Exercise instructions
Your answer should hold exactly the lines below from the line with "## 🙍‍♂️ Contribuidores" through the line with "처리량을 약 66% 줄임.", both included, and no pictures at all.
►
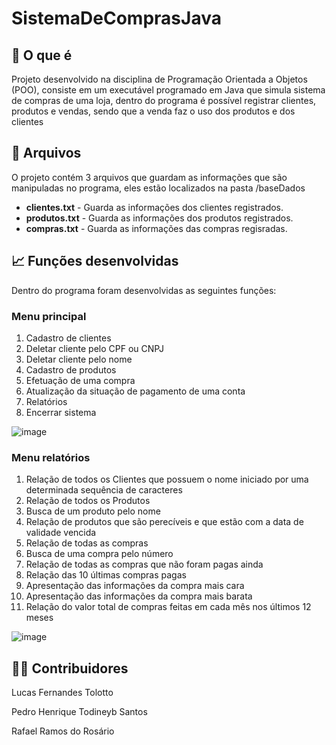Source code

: # SistemaDeComprasJava

## 🛒 O que é 

Projeto desenvolvido na disciplina de Programação Orientada a Objetos (POO), consiste em um executável programado em Java que simula sistema de compras de uma loja, dentro do programa é possível registrar clientes, produtos e vendas, sendo que a venda faz o uso dos produtos e dos clientes

## 📁 Arquivos

O projeto contém 3 arquivos que guardam as informações que são manipuladas no programa, eles estão localizados na pasta /baseDados

- __clientes.txt__ - Guarda as informações dos clientes registrados.
- __produtos.txt__ - Guarda as informações dos produtos registrados.
- __compras.txt__ - Guarda as informações das compras regisradas.

## 📈 Funções desenvolvidas

Dentro do programa foram desenvolvidas as seguintes funções: 

### Menu principal

<ol>
  <li>Cadastro de clientes</li>
  <li>Deletar cliente pelo CPF ou CNPJ</li>
  <li>Deletar cliente pelo nome</li>
  <li>Cadastro de produtos</li>
  <li>Efetuação de uma compra</li>
  <li>Atualização da situação de pagamento de uma conta</li>
  <li>Relatórios</li>
  <li>Encerrar sistema</li>
</ol>

![image](https://user-images.githubusercontent.com/86172649/201100566-f9c91392-4d1c-4815-bfd2-d406ffdd8d3f.png)

### Menu relatórios 

<ol>
  <li>Relação de todos os Clientes que possuem o nome iniciado por uma determinada sequência de caracteres</li>
  <li>Relação de todos os Produtos</li>
  <li>Busca de um produto pelo nome</li>
  <li>Relação de produtos que são perecíveis e que estão com a data de validade vencida</li>
  <li>Relação de todas as compras</li>
  <li>Busca de uma compra pelo número</li>
  <li>Relação de todas as compras que não foram pagas ainda</li>
  <li>Relação das 10 últimas compras pagas</li>
  <li>Apresentação das informações da compra mais cara</li>
  <li>Apresentação das informações da compra mais barata</li>
  <li>Relação do valor total de compras feitas em cada mês nos últimos 12 meses</li>
</ol>

![image](https://user-images.githubusercontent.com/86172649/201100699-cb7d3929-bd64-4602-86fd-6064a7138031.png)

## 🙍‍♂️ Contribuidores

Lucas Fernandes Tolotto

Pedro Henrique Todineyb Santos

Rafael Ramos do Rosário
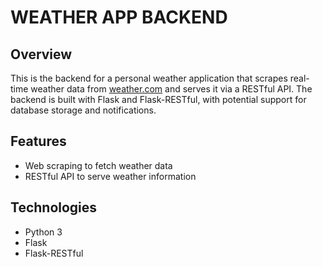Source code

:# WEATHER APP BACKEND

## Overview  
This is the backend for a personal weather application that scrapes real-time weather data from [weather.com](https://weather.com) and serves it via a RESTful API. The backend is built with Flask and Flask-RESTful, with potential support for database storage and notifications.

## Features  
- Web scraping to fetch weather data  
- RESTful API to serve weather information  

## Technologies  
- Python 3  
- Flask  
- Flask-RESTful  
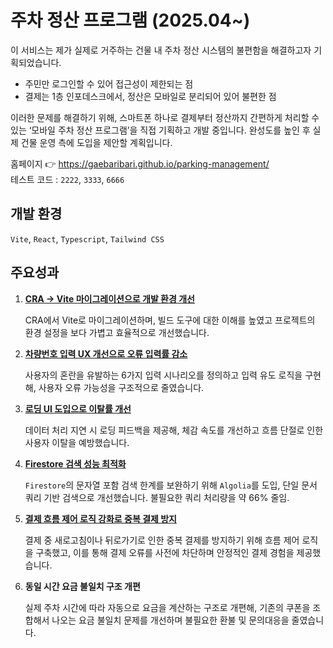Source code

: # 주차 정산 프로그램 (2025.04~)

이 서비스는 제가 실제로 거주하는 건물 내 주차 정산 시스템의 불편함을 해결하고자 기획되었습니다.

- 주민만 로그인할 수 있어 접근성이 제한되는 점
- 결제는 1층 인포데스크에서, 정산은 모바일로 분리되어 있어 불편한 점

이러한 문제를 해결하기 위해, 스마트폰 하나로 결제부터 정산까지 간편하게 처리할 수 있는
‘모바일 주차 정산 프로그램’을 직접 기획하고 개발 중입니다.
완성도를 높인 후 실제 건물 운영 측에 도입을 제안할 계획입니다.

홈페이지 👉 https://gaebaribari.github.io/parking-management/<br/>
테스트 코드 : `2222`, `3333`, `6666`

## 개발 환경

`Vite`, `React`, `Typescript`, `Tailwind CSS`

## 주요성과

1. [**CRA → Vite 마이그레이션으로 개발 환경 개선**](https://velog.io/@gaebaribari/%EB%A7%88%EC%9D%B4%EA%B7%B8%EB%A0%88%EC%9D%B4%EC%85%98)

   CRA에서 Vite로 마이그레이션하며, 빌드 도구에 대한 이해를 높였고 프로젝트의 환경 설정을 보다 가볍고 효율적으로 개선했습니다.

2. [**차량번호 입력 UX 개선으로 오류 입력률 감소**](https://velog.io/@gaebaribari/%EC%82%AC%EC%9A%A9%EC%9E%90%EB%8A%94-%EC%9A%B0%EB%A6%AC%EA%B0%80-%EC%9D%98%EB%8F%84%ED%95%9C%EB%8C%80%EB%A1%9C-%EC%9B%80%EC%A7%81%EC%9D%B4%EC%A7%80-%EC%95%8A%EB%8A%94%EB%8B%A4)

   사용자의 혼란을 유발하는 6가지 입력 시나리오를 정의하고 입력 유도 로직을 구현해, 사용자 오류 가능성을 구조적으로 줄였습니다.

3. [**로딩 UI 도입으로 이탈률 개선**](https://velog.io/@gaebaribari/useState%EB%A1%9C-%EB%A1%9C%EB%94%A9-%EA%B8%B0%EB%8A%A5-%EA%B5%AC%ED%98%84%ED%95%98%EA%B8%B0)

   데이터 처리 지연 시 로딩 피드백을 제공해, 체감 속도를 개선하고 흐름 단절로 인한 사용자 이탈을 예방했습니다.

4. [**Firestore 검색 성능 최적화**](https://velog.io/@gaebaribari/Algolia)

   `Firestore`의 문자열 포함 검색 한계를 보완하기 위해 `Algolia`를 도입, 단일 문서 쿼리 기반 검색으로 개선했습니다. 불필요한 쿼리 처리량을 약 66% 줄임.

5. [**결제 흐름 제어 로직 강화로 중복 결제 방지**](https://velog.io/@gaebaribari/%EB%92%A4%EB%A1%9C%EA%B0%80%EA%B8%B0-%EB%88%84%EB%A5%B4%EB%A9%B4-%EA%B2%B0%EC%A0%9C-%EB%91%90-%EB%B2%88%EB%90%A8.-%EC%9D%B4%EB%9F%B0-%EC%8B%9D%EC%9C%BC%EB%A1%9C-%EB%A7%89%EB%8B%A4)

   결제 중 새로고침이나 뒤로가기로 인한 중복 결제를 방지하기 위해 흐름 제어 로직을 구축했고, 이를 통해 결제 오류를 사전에 차단하며 안정적인 결제 경험을 제공했습니다.

7. **동일 시간 요금 불일치 구조 개편**

   실제 주차 시간에 따라 자동으로 요금을 계산하는 구조로 개편해, 기존의 쿠폰을 조합해서 나오는 요금 불일치 문제를 개선하며 불필요한 환불 및 문의대응을 줄였습니다.
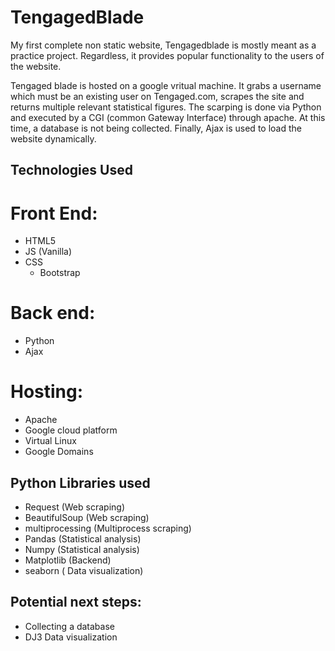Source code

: # TengagedBlade


My first complete non static website, Tengagedblade is mostly meant as a practice project. 
Regardless, it provides popular functionality to the users of the website. 

Tengaged blade is hosted on a google vritual machine. It grabs a username which must be an existing user on Tengaged.com, 
scrapes the site and returns multiple relevant statistical figures. The scarping is done via Python and executed by a
CGI (common Gateway Interface) through apache. At this time, a database is not being collected. Finally, Ajax is used to load the
website dynamically. 

## Technologies Used

# Front End: 

* HTML5
* JS (Vanilla) 
* CSS 
  * Bootstrap 

# Back end: 
* Python 
* Ajax 

# Hosting: 
* Apache
* Google cloud platform
* Virtual Linux 
* Google Domains 


## Python Libraries used

* Request  (Web scraping)
* BeautifulSoup (Web scraping)
* multiprocessing (Multiprocess scraping)
* Pandas (Statistical analysis)
* Numpy (Statistical analysis)
* Matplotlib (Backend) 
* seaborn ( Data visualization)




## Potential next steps:
* Collecting a database
* DJ3 Data visualization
◄
Your solution
## 🙍‍♂️ Contribuidores

Lucas Fernandes Tolotto

Pedro Henrique Todineyb Santos

Rafael Ramos do Rosário
Source code

:# WEATHER APP BACKEND

## Overview  
This is the backend for a personal weather application that scrapes real-time weather data from [weather.com](https://weather.com) and serves it via a RESTful API. The backend is built with Flask and Flask-RESTful, with potential support for database storage and notifications.

## Features  
- Web scraping to fetch weather data  
- RESTful API to serve weather information  

## Technologies  
- Python 3  
- Flask  
- Flask-RESTful  
Source code

: # 주차 정산 프로그램 (2025.04~)

이 서비스는 제가 실제로 거주하는 건물 내 주차 정산 시스템의 불편함을 해결하고자 기획되었습니다.

- 주민만 로그인할 수 있어 접근성이 제한되는 점
- 결제는 1층 인포데스크에서, 정산은 모바일로 분리되어 있어 불편한 점

이러한 문제를 해결하기 위해, 스마트폰 하나로 결제부터 정산까지 간편하게 처리할 수 있는
‘모바일 주차 정산 프로그램’을 직접 기획하고 개발 중입니다.
완성도를 높인 후 실제 건물 운영 측에 도입을 제안할 계획입니다.

홈페이지 👉 https://gaebaribari.github.io/parking-management/<br/>
테스트 코드 : `2222`, `3333`, `6666`

## 개발 환경

`Vite`, `React`, `Typescript`, `Tailwind CSS`

## 주요성과

1. [**CRA → Vite 마이그레이션으로 개발 환경 개선**](https://velog.io/@gaebaribari/%EB%A7%88%EC%9D%B4%EA%B7%B8%EB%A0%88%EC%9D%B4%EC%85%98)

   CRA에서 Vite로 마이그레이션하며, 빌드 도구에 대한 이해를 높였고 프로젝트의 환경 설정을 보다 가볍고 효율적으로 개선했습니다.

2. [**차량번호 입력 UX 개선으로 오류 입력률 감소**](https://velog.io/@gaebaribari/%EC%82%AC%EC%9A%A9%EC%9E%90%EB%8A%94-%EC%9A%B0%EB%A6%AC%EA%B0%80-%EC%9D%98%EB%8F%84%ED%95%9C%EB%8C%80%EB%A1%9C-%EC%9B%80%EC%A7%81%EC%9D%B4%EC%A7%80-%EC%95%8A%EB%8A%94%EB%8B%A4)

   사용자의 혼란을 유발하는 6가지 입력 시나리오를 정의하고 입력 유도 로직을 구현해, 사용자 오류 가능성을 구조적으로 줄였습니다.

3. [**로딩 UI 도입으로 이탈률 개선**](https://velog.io/@gaebaribari/useState%EB%A1%9C-%EB%A1%9C%EB%94%A9-%EA%B8%B0%EB%8A%A5-%EA%B5%AC%ED%98%84%ED%95%98%EA%B8%B0)

   데이터 처리 지연 시 로딩 피드백을 제공해, 체감 속도를 개선하고 흐름 단절로 인한 사용자 이탈을 예방했습니다.

4. [**Firestore 검색 성능 최적화**](https://velog.io/@gaebaribari/Algolia)

   `Firestore`의 문자열 포함 검색 한계를 보완하기 위해 `Algolia`를 도입, 단일 문서 쿼리 기반 검색으로 개선했습니다. 불필요한 쿼리 처리량을 약 66% 줄임.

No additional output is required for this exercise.